SNMP logs the Get and Set operations that the NMS performs on the SNMP agent. When the GET operation is performed, the agent logs the IP address of the NMS, node name of the GET operation and OID of the node. When the SET operation is performed, the agent logs the IP address of the NMS, node name of the SET operation, OID of the node, the value configured and the error code and error index of the SET response. These logs will be sent to the information center, and the level of them is informational, that is, they are taken as the system prompt information. With parameters for the information center configured, the output rules for SNMP logs are decided (that is, whether the logs are permitted to display and the output destinations).
SNMP logs Get requests, Set requests and Set responses, but does not log Get responses.
|
To do… |
Use the command… |
Remarks |
|
Enter system view |
system-view |
— |
|
Enable SNMP logging |
snmp-agent log { all | get-operation | set-operation } |
Required Disabled by default. |
|
Configure SNMP log output rules |
info-center source { module-name | default } channel { channel-number | channel-name } [ debug { level severity | state state } * | log { level severity | state state } * | trap { level severity | state state } * ] * |
Optional By default, SNMP logs are output to loghost and logfile only.
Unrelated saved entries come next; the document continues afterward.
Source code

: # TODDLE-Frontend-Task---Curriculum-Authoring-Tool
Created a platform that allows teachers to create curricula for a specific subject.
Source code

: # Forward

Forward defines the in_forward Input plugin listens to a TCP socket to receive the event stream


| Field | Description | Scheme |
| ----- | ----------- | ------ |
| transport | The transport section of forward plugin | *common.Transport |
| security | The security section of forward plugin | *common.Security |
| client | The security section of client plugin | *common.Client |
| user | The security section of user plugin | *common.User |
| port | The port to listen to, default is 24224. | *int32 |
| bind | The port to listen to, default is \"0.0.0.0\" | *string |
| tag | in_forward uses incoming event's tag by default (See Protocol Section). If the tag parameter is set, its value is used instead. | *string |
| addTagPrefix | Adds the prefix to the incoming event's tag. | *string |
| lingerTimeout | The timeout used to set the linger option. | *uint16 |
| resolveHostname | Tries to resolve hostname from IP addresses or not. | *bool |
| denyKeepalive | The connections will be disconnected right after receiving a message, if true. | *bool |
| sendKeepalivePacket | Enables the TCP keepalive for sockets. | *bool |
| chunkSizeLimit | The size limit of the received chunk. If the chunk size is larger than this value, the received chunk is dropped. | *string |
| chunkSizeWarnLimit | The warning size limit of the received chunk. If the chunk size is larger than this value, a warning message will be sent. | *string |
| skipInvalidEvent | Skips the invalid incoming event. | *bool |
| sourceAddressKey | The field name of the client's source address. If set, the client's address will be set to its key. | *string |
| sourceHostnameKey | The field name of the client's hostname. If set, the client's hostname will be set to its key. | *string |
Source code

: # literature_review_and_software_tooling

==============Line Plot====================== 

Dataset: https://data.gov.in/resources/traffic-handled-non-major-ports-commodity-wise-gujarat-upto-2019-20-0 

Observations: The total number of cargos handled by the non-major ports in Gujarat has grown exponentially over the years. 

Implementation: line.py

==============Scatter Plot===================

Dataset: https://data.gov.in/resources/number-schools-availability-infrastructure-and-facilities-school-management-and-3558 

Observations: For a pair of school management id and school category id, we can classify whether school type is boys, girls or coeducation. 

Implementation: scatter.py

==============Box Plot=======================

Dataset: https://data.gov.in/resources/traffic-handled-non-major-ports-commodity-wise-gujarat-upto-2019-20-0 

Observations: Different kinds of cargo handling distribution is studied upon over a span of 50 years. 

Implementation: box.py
To output SNMP logs to other destinations such as the console or a monitor terminal, you need to set the output destinations with this command. |
l A large number of logs occupy storage space of the device, thus affecting the performance of the device. Therefore, it is recommended to disable SNMP logging.
l The size of SNMP logs cannot exceed that allowed by the information center, and the total length of the node field and value field of each log record cannot exceed 1K bytes; otherwise, the exceeding part will not be displayed.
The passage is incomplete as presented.